(Problem description)
In the entries below, count the lines holding "pairs". Reply with the number only.

(Saved entries)
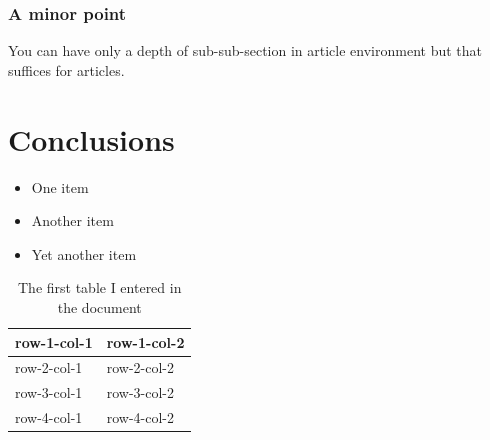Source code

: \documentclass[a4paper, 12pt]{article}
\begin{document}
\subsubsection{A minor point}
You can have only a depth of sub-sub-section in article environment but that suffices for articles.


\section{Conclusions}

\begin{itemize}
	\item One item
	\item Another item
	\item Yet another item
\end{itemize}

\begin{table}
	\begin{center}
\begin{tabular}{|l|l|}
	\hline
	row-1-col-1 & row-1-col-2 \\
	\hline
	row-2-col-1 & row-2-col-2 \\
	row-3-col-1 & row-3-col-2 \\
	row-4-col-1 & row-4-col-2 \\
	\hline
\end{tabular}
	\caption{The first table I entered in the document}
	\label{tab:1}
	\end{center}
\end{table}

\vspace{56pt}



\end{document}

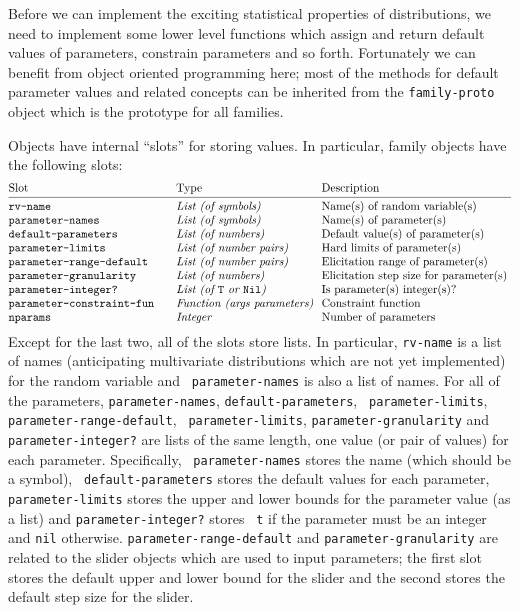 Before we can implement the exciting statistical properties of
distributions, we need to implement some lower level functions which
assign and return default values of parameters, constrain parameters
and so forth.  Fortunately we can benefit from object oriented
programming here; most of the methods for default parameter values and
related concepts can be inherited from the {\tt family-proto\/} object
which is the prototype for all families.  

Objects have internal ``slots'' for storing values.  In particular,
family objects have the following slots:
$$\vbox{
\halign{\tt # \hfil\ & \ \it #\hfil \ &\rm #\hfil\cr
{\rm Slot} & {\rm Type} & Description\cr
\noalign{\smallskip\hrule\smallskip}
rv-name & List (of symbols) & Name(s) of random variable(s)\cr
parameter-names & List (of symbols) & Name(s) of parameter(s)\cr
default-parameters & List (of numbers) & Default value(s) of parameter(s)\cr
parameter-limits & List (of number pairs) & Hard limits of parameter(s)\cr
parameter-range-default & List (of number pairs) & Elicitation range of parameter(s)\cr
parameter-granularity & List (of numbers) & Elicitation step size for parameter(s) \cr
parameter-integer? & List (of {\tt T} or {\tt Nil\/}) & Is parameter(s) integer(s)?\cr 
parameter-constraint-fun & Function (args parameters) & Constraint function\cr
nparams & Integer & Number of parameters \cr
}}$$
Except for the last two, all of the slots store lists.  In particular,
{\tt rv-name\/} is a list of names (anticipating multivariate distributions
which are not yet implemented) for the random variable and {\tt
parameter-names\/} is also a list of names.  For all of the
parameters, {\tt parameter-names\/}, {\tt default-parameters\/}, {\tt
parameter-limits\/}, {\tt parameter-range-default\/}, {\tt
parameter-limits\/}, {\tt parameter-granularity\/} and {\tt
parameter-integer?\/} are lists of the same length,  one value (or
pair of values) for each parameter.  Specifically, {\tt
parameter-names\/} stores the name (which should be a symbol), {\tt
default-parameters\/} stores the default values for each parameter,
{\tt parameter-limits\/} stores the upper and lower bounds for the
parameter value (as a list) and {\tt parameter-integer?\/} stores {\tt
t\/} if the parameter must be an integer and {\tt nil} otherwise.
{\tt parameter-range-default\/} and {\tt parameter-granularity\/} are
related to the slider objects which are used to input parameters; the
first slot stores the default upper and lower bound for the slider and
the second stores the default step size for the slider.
* * *
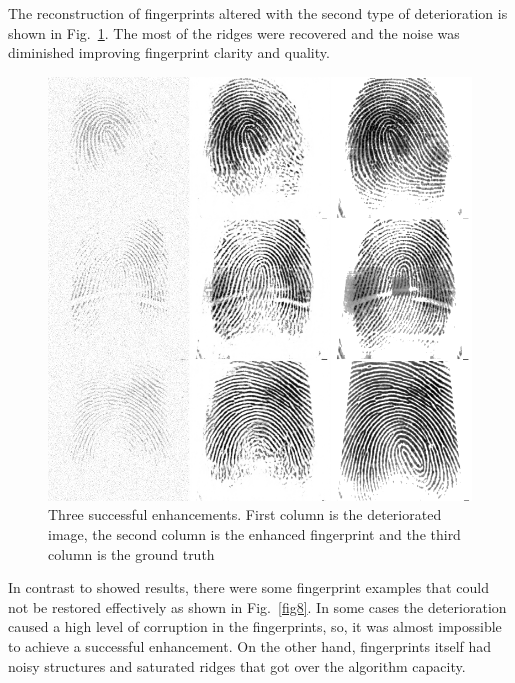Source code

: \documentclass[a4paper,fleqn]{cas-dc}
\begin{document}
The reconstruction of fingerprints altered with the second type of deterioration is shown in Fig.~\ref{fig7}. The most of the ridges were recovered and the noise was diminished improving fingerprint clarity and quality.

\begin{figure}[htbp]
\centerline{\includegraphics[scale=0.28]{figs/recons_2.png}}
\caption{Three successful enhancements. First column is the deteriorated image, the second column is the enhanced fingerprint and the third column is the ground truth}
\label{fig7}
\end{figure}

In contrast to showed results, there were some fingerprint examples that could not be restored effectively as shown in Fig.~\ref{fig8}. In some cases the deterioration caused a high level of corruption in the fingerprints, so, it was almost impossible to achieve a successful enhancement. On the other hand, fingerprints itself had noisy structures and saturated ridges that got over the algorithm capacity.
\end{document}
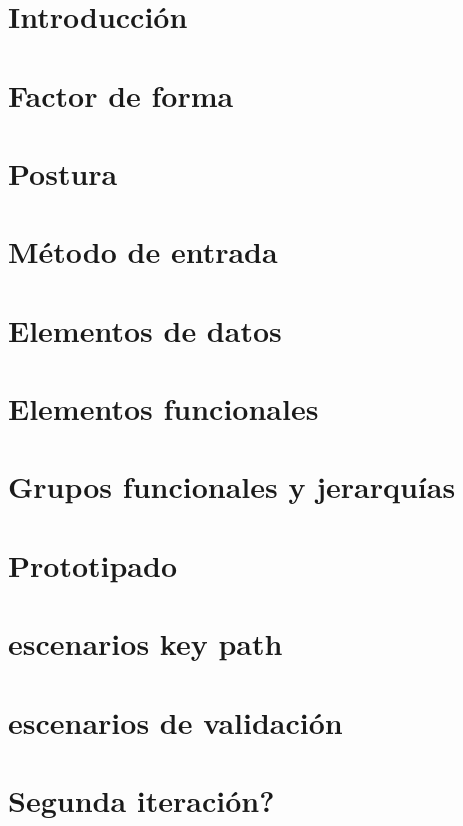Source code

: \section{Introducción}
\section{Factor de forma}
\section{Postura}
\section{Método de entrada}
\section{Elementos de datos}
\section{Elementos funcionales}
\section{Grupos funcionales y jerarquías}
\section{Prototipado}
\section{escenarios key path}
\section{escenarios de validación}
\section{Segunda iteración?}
--
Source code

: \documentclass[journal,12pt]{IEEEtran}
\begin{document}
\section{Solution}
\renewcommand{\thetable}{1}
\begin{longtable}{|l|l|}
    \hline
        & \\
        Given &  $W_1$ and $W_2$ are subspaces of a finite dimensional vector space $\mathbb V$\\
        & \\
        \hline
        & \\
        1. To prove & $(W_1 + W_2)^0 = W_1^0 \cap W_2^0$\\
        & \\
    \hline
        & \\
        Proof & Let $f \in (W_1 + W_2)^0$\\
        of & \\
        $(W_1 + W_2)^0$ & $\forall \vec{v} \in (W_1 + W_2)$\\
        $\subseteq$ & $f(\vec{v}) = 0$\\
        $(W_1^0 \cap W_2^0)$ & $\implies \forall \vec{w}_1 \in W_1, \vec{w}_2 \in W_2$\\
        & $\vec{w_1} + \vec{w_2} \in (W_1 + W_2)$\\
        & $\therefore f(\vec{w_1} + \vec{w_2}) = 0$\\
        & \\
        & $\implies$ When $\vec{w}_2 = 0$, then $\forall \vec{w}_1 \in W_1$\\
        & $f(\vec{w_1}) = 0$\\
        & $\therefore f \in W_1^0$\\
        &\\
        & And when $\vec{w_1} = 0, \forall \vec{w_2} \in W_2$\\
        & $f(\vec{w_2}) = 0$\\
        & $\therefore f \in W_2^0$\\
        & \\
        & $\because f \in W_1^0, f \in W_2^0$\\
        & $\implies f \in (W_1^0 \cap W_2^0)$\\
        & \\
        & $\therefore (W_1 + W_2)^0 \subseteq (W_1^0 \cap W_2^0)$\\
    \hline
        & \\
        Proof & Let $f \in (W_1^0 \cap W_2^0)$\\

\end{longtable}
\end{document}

(Exercise answer)
2